WHAT YOU HAVE TO DO: The reply should be one number: how many lines of the data below contain "characteristic".

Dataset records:
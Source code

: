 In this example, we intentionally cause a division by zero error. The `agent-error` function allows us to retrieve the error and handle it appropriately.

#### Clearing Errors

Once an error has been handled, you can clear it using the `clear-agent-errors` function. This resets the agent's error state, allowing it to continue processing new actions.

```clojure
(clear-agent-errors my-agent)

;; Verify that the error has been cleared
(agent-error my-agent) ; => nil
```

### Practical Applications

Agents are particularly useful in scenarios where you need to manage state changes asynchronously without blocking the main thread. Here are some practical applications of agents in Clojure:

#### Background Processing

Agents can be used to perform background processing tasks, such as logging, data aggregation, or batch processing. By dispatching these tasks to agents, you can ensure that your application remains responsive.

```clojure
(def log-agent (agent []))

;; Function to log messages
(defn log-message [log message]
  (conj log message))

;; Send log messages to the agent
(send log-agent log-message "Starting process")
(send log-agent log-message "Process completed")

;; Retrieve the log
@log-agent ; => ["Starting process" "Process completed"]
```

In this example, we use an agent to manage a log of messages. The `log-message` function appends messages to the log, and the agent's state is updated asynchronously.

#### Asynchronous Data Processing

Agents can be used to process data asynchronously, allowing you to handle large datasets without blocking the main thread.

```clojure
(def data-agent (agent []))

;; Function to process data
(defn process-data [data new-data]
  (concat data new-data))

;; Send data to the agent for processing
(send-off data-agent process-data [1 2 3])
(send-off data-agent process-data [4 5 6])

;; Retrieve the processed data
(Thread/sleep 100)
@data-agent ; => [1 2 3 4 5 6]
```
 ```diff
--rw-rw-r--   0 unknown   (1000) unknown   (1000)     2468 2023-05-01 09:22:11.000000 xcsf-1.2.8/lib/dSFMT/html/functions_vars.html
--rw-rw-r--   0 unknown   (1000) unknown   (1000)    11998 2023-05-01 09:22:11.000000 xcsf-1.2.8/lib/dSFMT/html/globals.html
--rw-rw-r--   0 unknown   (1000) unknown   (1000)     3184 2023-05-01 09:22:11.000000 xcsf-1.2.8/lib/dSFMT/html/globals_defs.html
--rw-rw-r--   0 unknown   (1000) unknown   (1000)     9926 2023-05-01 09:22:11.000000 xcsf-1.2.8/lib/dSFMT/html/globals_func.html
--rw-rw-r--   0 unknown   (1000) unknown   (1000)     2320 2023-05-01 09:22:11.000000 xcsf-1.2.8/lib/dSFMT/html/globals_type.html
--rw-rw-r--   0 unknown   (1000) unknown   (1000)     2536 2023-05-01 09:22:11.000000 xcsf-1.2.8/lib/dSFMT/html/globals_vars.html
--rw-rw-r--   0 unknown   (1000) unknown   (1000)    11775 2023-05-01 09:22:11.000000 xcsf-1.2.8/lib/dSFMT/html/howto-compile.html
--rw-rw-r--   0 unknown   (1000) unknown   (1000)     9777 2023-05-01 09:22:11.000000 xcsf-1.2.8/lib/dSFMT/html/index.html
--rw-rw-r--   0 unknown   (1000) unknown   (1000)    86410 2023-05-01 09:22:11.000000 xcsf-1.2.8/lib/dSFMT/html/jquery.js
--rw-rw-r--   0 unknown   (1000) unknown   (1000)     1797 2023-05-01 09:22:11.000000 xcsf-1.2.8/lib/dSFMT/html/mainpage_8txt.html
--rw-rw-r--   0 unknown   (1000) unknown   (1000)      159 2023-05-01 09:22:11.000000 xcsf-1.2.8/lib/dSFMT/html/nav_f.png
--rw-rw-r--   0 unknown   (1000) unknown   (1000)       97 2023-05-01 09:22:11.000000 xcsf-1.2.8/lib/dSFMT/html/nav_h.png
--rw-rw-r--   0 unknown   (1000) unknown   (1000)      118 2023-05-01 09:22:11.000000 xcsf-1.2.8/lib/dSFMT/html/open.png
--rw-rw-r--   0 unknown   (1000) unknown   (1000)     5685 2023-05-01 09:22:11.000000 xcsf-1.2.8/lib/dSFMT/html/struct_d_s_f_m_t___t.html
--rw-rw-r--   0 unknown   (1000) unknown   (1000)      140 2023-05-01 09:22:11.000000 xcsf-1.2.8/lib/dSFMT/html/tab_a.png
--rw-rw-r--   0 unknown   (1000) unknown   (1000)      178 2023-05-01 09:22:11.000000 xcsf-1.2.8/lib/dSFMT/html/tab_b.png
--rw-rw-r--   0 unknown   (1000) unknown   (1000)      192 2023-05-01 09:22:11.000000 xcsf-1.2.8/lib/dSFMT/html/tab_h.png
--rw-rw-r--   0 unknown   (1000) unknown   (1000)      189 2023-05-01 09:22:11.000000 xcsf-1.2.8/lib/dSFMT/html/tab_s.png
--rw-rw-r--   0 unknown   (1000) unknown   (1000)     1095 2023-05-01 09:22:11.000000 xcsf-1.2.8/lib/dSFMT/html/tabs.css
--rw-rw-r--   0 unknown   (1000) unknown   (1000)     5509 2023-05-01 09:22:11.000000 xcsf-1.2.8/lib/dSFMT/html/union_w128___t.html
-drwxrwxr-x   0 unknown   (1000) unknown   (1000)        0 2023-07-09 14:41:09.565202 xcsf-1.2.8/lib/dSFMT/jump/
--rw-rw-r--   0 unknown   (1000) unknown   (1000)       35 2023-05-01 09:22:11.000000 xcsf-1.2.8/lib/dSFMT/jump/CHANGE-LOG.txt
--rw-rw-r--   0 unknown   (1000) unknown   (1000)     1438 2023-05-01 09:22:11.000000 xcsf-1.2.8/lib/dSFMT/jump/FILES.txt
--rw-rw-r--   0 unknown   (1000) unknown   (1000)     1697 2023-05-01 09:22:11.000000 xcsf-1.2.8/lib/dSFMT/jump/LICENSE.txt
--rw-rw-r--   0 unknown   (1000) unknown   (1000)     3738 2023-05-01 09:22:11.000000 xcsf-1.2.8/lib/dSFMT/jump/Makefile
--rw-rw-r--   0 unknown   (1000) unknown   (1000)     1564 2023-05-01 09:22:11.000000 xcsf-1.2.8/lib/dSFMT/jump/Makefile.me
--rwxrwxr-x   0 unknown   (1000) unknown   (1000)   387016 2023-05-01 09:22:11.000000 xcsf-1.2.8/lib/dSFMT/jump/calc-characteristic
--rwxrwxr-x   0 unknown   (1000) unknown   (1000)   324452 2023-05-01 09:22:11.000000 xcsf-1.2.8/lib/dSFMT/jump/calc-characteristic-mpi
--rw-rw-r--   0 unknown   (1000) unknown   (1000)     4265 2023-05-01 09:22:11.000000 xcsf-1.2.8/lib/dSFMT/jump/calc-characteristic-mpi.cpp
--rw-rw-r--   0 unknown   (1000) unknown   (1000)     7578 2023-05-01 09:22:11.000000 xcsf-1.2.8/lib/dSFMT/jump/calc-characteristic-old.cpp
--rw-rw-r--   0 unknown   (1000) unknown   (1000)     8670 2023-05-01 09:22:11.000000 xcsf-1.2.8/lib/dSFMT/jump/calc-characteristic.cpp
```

EXERCISE OUTPUT: 5